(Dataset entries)
↓↓↓

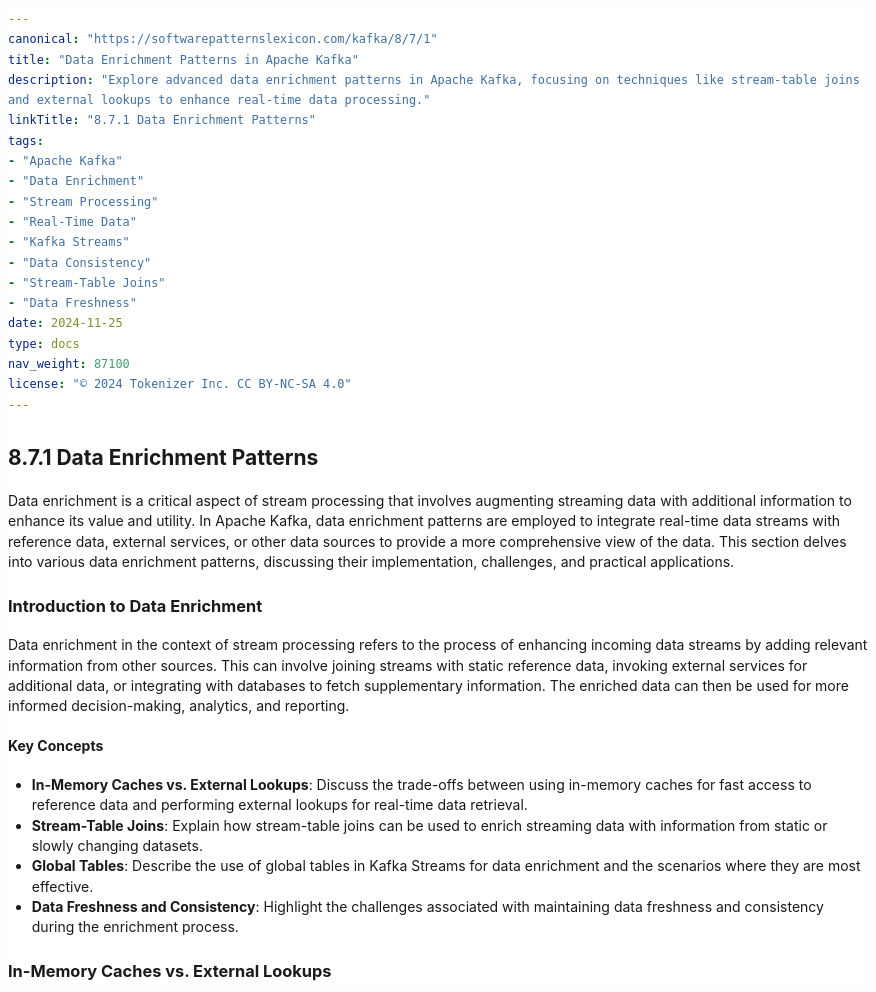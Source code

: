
 ```yaml
---
canonical: "https://softwarepatternslexicon.com/kafka/8/7/1"
title: "Data Enrichment Patterns in Apache Kafka"
description: "Explore advanced data enrichment patterns in Apache Kafka, focusing on techniques like stream-table joins and external lookups to enhance real-time data processing."
linkTitle: "8.7.1 Data Enrichment Patterns"
tags:
- "Apache Kafka"
- "Data Enrichment"
- "Stream Processing"
- "Real-Time Data"
- "Kafka Streams"
- "Data Consistency"
- "Stream-Table Joins"
- "Data Freshness"
date: 2024-11-25
type: docs
nav_weight: 87100
license: "© 2024 Tokenizer Inc. CC BY-NC-SA 4.0"
---
```


## 8.7.1 Data Enrichment Patterns

Data enrichment is a critical aspect of stream processing that involves augmenting streaming data with additional information to enhance its value and utility. In Apache Kafka, data enrichment patterns are employed to integrate real-time data streams with reference data, external services, or other data sources to provide a more comprehensive view of the data. This section delves into various data enrichment patterns, discussing their implementation, challenges, and practical applications.

### Introduction to Data Enrichment

Data enrichment in the context of stream processing refers to the process of enhancing incoming data streams by adding relevant information from other sources. This can involve joining streams with static reference data, invoking external services for additional data, or integrating with databases to fetch supplementary information. The enriched data can then be used for more informed decision-making, analytics, and reporting.

#### Key Concepts

- **In-Memory Caches vs. External Lookups**: Discuss the trade-offs between using in-memory caches for fast access to reference data and performing external lookups for real-time data retrieval.
- **Stream-Table Joins**: Explain how stream-table joins can be used to enrich streaming data with information from static or slowly changing datasets.
- **Global Tables**: Describe the use of global tables in Kafka Streams for data enrichment and the scenarios where they are most effective.
- **Data Freshness and Consistency**: Highlight the challenges associated with maintaining data freshness and consistency during the enrichment process.

### In-Memory Caches vs. External Lookups
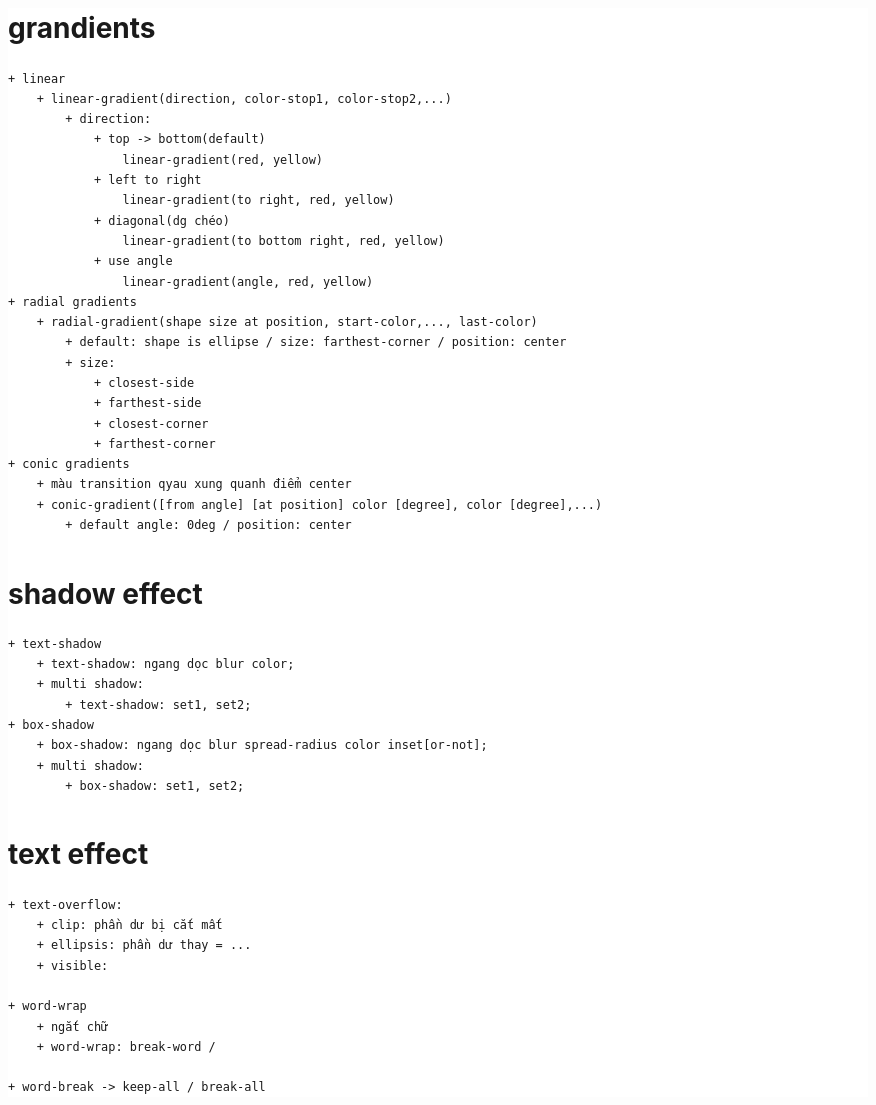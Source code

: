 # grandients
    + linear
        + linear-gradient(direction, color-stop1, color-stop2,...)
            + direction:
                + top -> bottom(default)
                    linear-gradient(red, yellow)
                + left to right
                    linear-gradient(to right, red, yellow)
                + diagonal(dg chéo)
                    linear-gradient(to bottom right, red, yellow)
                + use angle
                    linear-gradient(angle, red, yellow)
    + radial gradients
        + radial-gradient(shape size at position, start-color,..., last-color)
            + default: shape is ellipse / size: farthest-corner / position: center
            + size:
                + closest-side
                + farthest-side
                + closest-corner
                + farthest-corner
    + conic gradients
        + màu transition qyau xung quanh điểm center
        + conic-gradient([from angle] [at position] color [degree], color [degree],...)
            + default angle: 0deg / position: center


# shadow effect
    + text-shadow
        + text-shadow: ngang dọc blur color;
        + multi shadow:
            + text-shadow: set1, set2;
    + box-shadow
        + box-shadow: ngang dọc blur spread-radius color inset[or-not];
        + multi shadow:
            + box-shadow: set1, set2;



# text effect

    + text-overflow:
        + clip: phần dư bị cắt mất
        + ellipsis: phần dư thay = ...
        + visible:

    + word-wrap
        + ngắt chữ
        + word-wrap: break-word / 

    + word-break -> keep-all / break-all
    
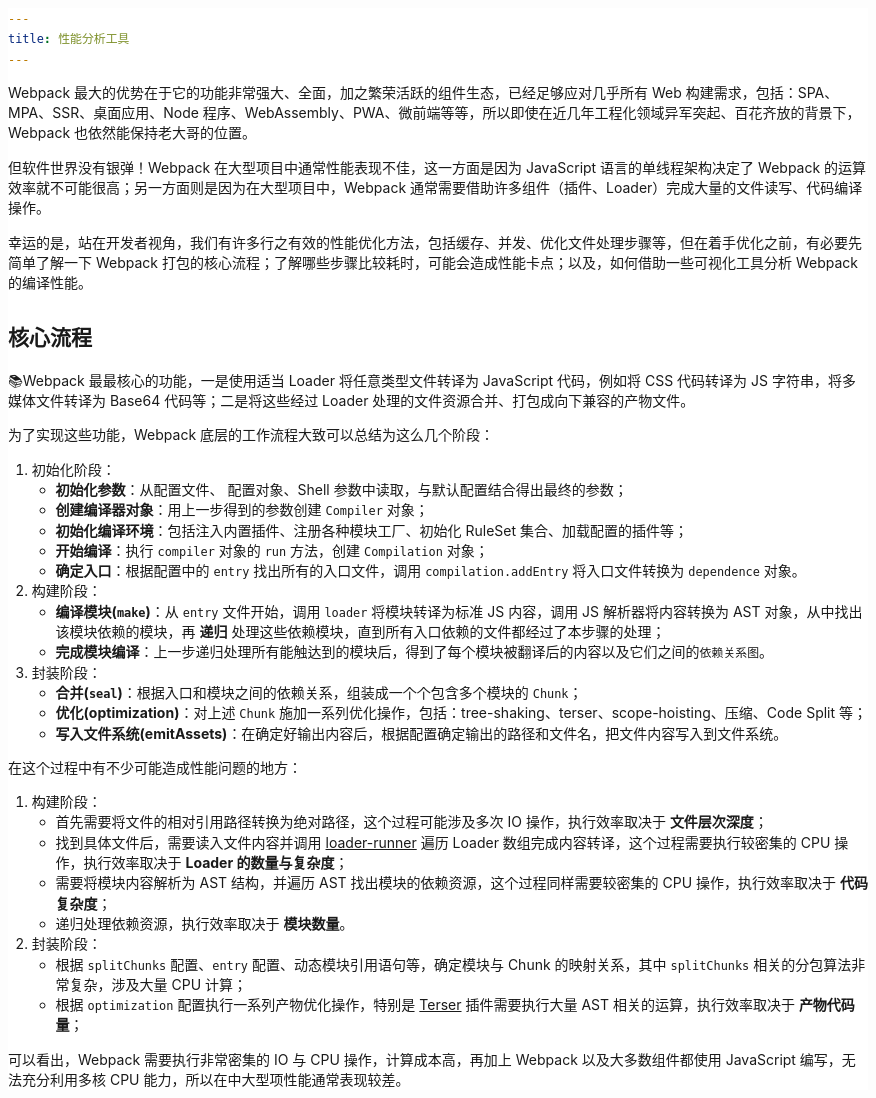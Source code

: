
 ```yaml
---
title: 性能分析工具
---
```


Webpack 最大的优势在于它的功能非常强大、全面，加之繁荣活跃的组件生态，已经足够应对几乎所有 Web 构建需求，包括：SPA、MPA、SSR、桌面应用、Node 程序、WebAssembly、PWA、微前端等等，所以即使在近几年工程化领域异军突起、百花齐放的背景下，Webpack 也依然能保持老大哥的位置。

但软件世界没有银弹！Webpack 在大型项目中通常性能表现不佳，这一方面是因为 JavaScript 语言的单线程架构决定了 Webpack 的运算效率就不可能很高；另一方面则是因为在大型项目中，Webpack 通常需要借助许多组件（插件、Loader）完成大量的文件读写、代码编译操作。

幸运的是，站在开发者视角，我们有许多行之有效的性能优化方法，包括缓存、并发、优化文件处理步骤等，但在着手优化之前，有必要先简单了解一下 Webpack 打包的核心流程；了解哪些步骤比较耗时，可能会造成性能卡点；以及，如何借助一些可视化工具分析 Webpack 的编译性能。



## 核心流程

📚Webpack 最最核心的功能，一是使用适当 Loader 将任意类型文件转译为 JavaScript 代码，例如将 CSS 代码转译为 JS 字符串，将多媒体文件转译为 Base64 代码等；二是将这些经过 Loader 处理的文件资源合并、打包成向下兼容的产物文件。

为了实现这些功能，Webpack 底层的工作流程大致可以总结为这么几个阶段：

1. 初始化阶段：
   - **初始化参数**：从配置文件、 配置对象、Shell 参数中读取，与默认配置结合得出最终的参数；
   - **创建编译器对象**：用上一步得到的参数创建 `Compiler` 对象；
   - **初始化编译环境**：包括注入内置插件、注册各种模块工厂、初始化 RuleSet 集合、加载配置的插件等；
   - **开始编译**：执行 `compiler` 对象的 `run` 方法，创建 `Compilation` 对象；
   - **确定入口**：根据配置中的 `entry` 找出所有的入口文件，调用 `compilation.addEntry` 将入口文件转换为 `dependence` 对象。
2. 构建阶段：
   - **编译模块(`make`)**：从 `entry` 文件开始，调用 `loader` 将模块转译为标准 JS 内容，调用 JS 解析器将内容转换为 AST 对象，从中找出该模块依赖的模块，再 **递归** 处理这些依赖模块，直到所有入口依赖的文件都经过了本步骤的处理；
   - **完成模块编译**：上一步递归处理所有能触达到的模块后，得到了每个模块被翻译后的内容以及它们之间的`依赖关系图`。
3. 封装阶段：
   - **合并(`seal`)**：根据入口和模块之间的依赖关系，组装成一个个包含多个模块的 `Chunk`；
   - **优化(optimization)**：对上述 `Chunk` 施加一系列优化操作，包括：tree-shaking、terser、scope-hoisting、压缩、Code Split 等；
   - **写入文件系统(emitAssets)**：在确定好输出内容后，根据配置确定输出的路径和文件名，把文件内容写入到文件系统。

在这个过程中有不少可能造成性能问题的地方：

1. 构建阶段：
   - 首先需要将文件的相对引用路径转换为绝对路径，这个过程可能涉及多次 IO 操作，执行效率取决于 **文件层次深度**；
   - 找到具体文件后，需要读入文件内容并调用 [loader-runner](https://github1s.com/webpack/loader-runner/blob/HEAD/lib/LoaderRunner.js) 遍历 Loader 数组完成内容转译，这个过程需要执行较密集的 CPU 操作，执行效率取决于 **Loader 的数量与复杂度**；
   - 需要将模块内容解析为 AST 结构，并遍历 AST 找出模块的依赖资源，这个过程同样需要较密集的 CPU 操作，执行效率取决于 **代码复杂度**；
   - 递归处理依赖资源，执行效率取决于 **模块数量**。
2. 封装阶段：
   - 根据 `splitChunks` 配置、`entry` 配置、动态模块引用语句等，确定模块与 Chunk 的映射关系，其中 `splitChunks` 相关的分包算法非常复杂，涉及大量 CPU 计算；
   - 根据 `optimization` 配置执行一系列产物优化操作，特别是 [Terser](https://github.com/webpack-contrib/terser-webpack-plugin) 插件需要执行大量 AST 相关的运算，执行效率取决于 **产物代码量**；

可以看出，Webpack 需要执行非常密集的 IO 与 CPU 操作，计算成本高，再加上 Webpack 以及大多数组件都使用 JavaScript 编写，无法充分利用多核 CPU 能力，所以在中大型项性能通常表现较差。
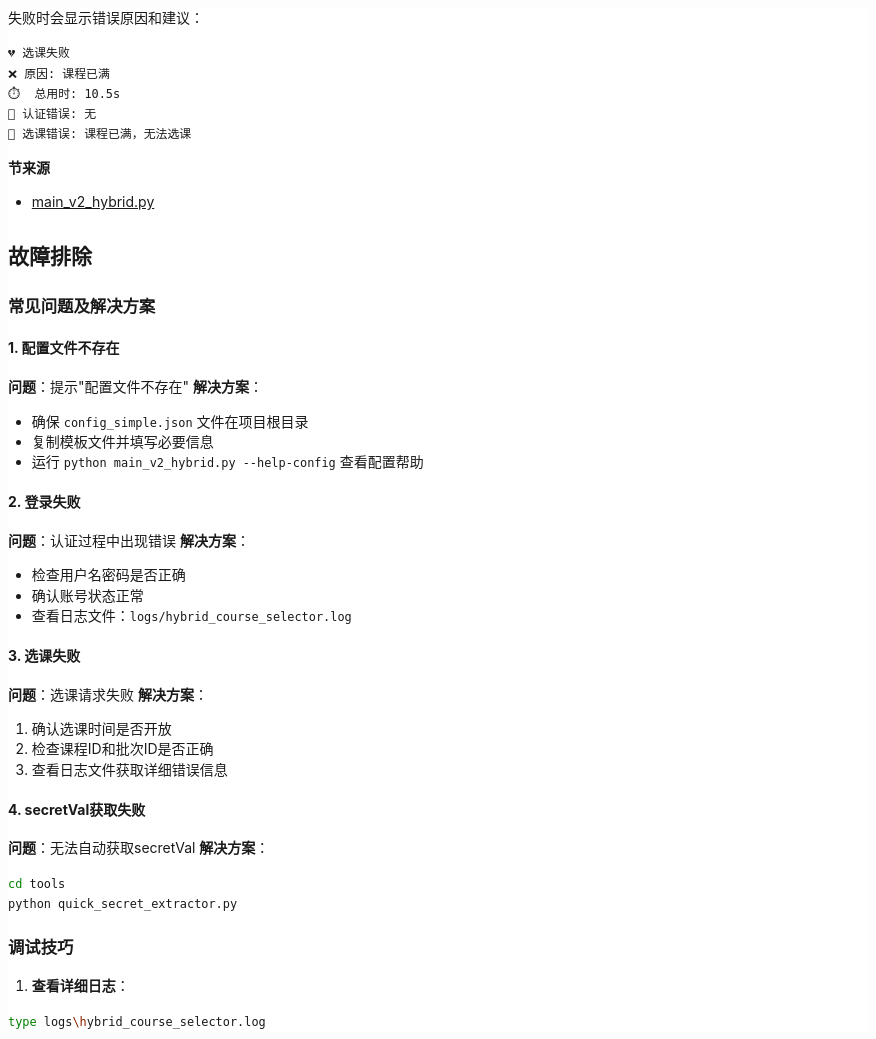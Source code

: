 失败时会显示错误原因和建议：

```
💔 选课失败
❌ 原因: 课程已满
⏱️  总用时: 10.5s
🔐 认证错误: 无
🚀 选课错误: 课程已满，无法选课
```

**节来源**
- [main_v2_hybrid.py](file://main_v2_hybrid.py#L200-L300)

## 故障排除

### 常见问题及解决方案

#### 1. 配置文件不存在

**问题**：提示"配置文件不存在"
**解决方案**：
- 确保 `config_simple.json` 文件在项目根目录
- 复制模板文件并填写必要信息
- 运行 `python main_v2_hybrid.py --help-config` 查看配置帮助

#### 2. 登录失败

**问题**：认证过程中出现错误
**解决方案**：
- 检查用户名密码是否正确
- 确认账号状态正常
- 查看日志文件：`logs/hybrid_course_selector.log`

#### 3. 选课失败

**问题**：选课请求失败
**解决方案**：
1. 确认选课时间是否开放
2. 检查课程ID和批次ID是否正确
3. 查看日志文件获取详细错误信息

#### 4. secretVal获取失败

**问题**：无法自动获取secretVal
**解决方案**：
```bash
cd tools
python quick_secret_extractor.py
```

### 调试技巧

1. **查看详细日志**：
```bash
type logs\hybrid_course_selector.log
```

↑↑↑

### WORK REQUIRED
The answer must be a single number: the count of lines in the entries that include "terser".

### SOLUTION TO THE EXERCISE
2